WNCN, the local CBS affiliate, ran this thoughtful piece about our foundation. And here’s the full transcript, with special thanks to Maggie Newland for airing our story:
CHAPEL HILL, N.C. (WNCN) – The years between 13 and 30 can be a tough time of transition for anyone.
But add in a cancer diagnosis and young people can really feel alone.
Now there’s a program at UNC Hospitals working to change that.
A program that started with a young woman who wasn’t afraid to speak out.
When Sophie Steiner was in seventh grade, she wrote a poem called “Be Loud.”
The words of the poem are:
Be loud
And move with grace
Explode with light
Have no fear
Sophie lived by those words.
“Sophie was loud,” her mother, Lucy Steiner explained. “She was loud, and she spoke her mind, and she was direct.”
When Sophie was in ninth grade and started cancer treatment at UNC Children’s Hospital, she didn’t hesitate to speak up when something bothered her.
“She did realize early on in her stay that a children’s hospital is for children,” recalled her father, Niklaus Steiner. “She would walk the halls of the fifth floor of the children’s hospital and she would notice when there were teenagers in other rooms they were often alone and watching TV.”
She saw a need for more support for teenagers and young adults fighting cancer.
After her death, Sophie’s family created the Be Loud! Sophie Foundation in her memory.
Money raised now funds the Adolescent and Young Adult cancer support program at UNC.
“When you’re a 14-year-old and you’re treated in a pediatric hospital you don’t quite fit in,” said Lauren Lux who heads the AYA program. “Similarly, when you’re 28 and you’re treated in an adult hospital surrounded by people much older that you, you don’t quite fit in.”

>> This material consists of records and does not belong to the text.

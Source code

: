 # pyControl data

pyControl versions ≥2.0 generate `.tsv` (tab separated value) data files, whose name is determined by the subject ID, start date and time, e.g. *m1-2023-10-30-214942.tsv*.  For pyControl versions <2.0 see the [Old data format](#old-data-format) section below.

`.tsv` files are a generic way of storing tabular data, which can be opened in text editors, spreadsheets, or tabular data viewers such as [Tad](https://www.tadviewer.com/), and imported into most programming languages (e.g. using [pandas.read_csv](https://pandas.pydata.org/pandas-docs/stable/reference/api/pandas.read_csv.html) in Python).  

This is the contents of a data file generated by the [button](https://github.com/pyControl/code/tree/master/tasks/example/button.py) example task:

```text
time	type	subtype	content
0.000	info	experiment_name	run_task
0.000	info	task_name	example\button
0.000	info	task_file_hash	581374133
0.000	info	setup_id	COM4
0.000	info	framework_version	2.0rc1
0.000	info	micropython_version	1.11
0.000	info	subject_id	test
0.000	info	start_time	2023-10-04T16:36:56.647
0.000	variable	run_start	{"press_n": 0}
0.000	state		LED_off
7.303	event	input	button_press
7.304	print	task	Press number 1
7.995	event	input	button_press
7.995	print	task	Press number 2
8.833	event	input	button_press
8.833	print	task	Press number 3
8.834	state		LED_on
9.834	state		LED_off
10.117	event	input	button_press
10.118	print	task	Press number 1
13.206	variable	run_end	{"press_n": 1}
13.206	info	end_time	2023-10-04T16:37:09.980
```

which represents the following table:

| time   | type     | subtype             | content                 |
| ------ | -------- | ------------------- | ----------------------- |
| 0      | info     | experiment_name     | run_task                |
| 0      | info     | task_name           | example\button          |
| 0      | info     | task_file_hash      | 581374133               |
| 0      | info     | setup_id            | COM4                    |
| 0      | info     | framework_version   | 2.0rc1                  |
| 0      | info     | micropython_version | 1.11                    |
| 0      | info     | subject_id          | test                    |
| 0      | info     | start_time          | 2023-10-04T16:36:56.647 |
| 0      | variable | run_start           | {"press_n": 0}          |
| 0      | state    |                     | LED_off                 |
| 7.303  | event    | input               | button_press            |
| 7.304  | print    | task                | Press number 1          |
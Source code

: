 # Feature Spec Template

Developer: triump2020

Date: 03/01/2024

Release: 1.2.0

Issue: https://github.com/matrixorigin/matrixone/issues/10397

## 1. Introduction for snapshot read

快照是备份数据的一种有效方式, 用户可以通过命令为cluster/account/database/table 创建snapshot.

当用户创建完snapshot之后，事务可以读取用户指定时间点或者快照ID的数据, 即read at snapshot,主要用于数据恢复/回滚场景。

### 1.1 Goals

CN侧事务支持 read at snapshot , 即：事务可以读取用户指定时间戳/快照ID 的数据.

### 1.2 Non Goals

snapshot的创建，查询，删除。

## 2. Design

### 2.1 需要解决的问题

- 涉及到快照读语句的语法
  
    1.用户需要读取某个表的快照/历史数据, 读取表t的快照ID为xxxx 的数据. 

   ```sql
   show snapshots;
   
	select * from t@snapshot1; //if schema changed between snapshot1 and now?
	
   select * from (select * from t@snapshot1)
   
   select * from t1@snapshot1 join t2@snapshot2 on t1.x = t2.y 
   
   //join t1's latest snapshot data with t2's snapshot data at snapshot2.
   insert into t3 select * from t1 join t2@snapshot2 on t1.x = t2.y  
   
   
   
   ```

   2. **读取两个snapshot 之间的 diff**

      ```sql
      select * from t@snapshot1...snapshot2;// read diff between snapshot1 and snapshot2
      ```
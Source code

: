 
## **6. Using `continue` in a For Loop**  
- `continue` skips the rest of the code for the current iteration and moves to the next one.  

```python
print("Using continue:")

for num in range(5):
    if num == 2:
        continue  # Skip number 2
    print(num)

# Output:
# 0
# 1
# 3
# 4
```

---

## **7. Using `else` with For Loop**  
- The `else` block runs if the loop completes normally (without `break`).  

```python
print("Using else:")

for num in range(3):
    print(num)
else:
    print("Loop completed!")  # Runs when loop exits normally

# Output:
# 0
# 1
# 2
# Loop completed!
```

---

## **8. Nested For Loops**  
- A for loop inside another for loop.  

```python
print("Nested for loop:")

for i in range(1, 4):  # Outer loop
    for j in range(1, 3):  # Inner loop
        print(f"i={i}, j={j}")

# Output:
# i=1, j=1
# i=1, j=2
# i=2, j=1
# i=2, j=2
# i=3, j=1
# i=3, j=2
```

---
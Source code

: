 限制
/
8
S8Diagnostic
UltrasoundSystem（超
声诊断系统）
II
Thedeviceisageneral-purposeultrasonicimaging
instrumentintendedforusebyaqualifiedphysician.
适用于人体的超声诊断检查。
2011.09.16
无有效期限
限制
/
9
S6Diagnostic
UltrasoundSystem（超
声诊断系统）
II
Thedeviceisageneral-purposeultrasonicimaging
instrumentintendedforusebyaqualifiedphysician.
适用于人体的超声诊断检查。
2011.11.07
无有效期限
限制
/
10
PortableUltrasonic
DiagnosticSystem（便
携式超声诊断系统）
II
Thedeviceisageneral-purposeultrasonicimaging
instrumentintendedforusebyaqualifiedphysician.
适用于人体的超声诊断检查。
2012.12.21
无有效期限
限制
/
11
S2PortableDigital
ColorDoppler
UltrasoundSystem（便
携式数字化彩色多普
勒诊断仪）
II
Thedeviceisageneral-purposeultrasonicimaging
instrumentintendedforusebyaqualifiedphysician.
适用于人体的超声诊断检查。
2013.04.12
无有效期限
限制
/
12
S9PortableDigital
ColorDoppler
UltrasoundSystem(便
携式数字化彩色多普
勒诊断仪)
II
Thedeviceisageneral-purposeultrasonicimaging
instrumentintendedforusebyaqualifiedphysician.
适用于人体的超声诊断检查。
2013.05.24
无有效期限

Lux now sees every newly diagnosed cancer patient at UNC between the ages of 13 and 30, both those at the Children’s Hospital and Lineberger Comprehensive Cancer Center.
“One of my goals as a program director is that cancer becomes part of their story and not their whole story. I can’t erase it we can’t make it go away. I hope I can make it suck a little bit less,” she said.
Jesse Sorrell, who was diagnosed with melanoma for the second time at 28 said it helps to have Lux’s support.
“She and I just started to meet and get to know each other as people rather than patient and care provider first,” he explained.
The program also offers activities like a photography project, a rock climbing trip and pizza nights, so young adults with cancer can get to know others dealing with similar struggles in a setting that isn’t focused on their illness.
“I do feel this is what’s made me feel more connected and less isolated this diagnosis compared to the first one,” said Sorrell.
The Be Loud! Sophie Foundation also funds research into how to best treat cancer in teens and young adults.
Lux says that’s extremely important because that is an age group for which the cure rate has not improved over the last several decades.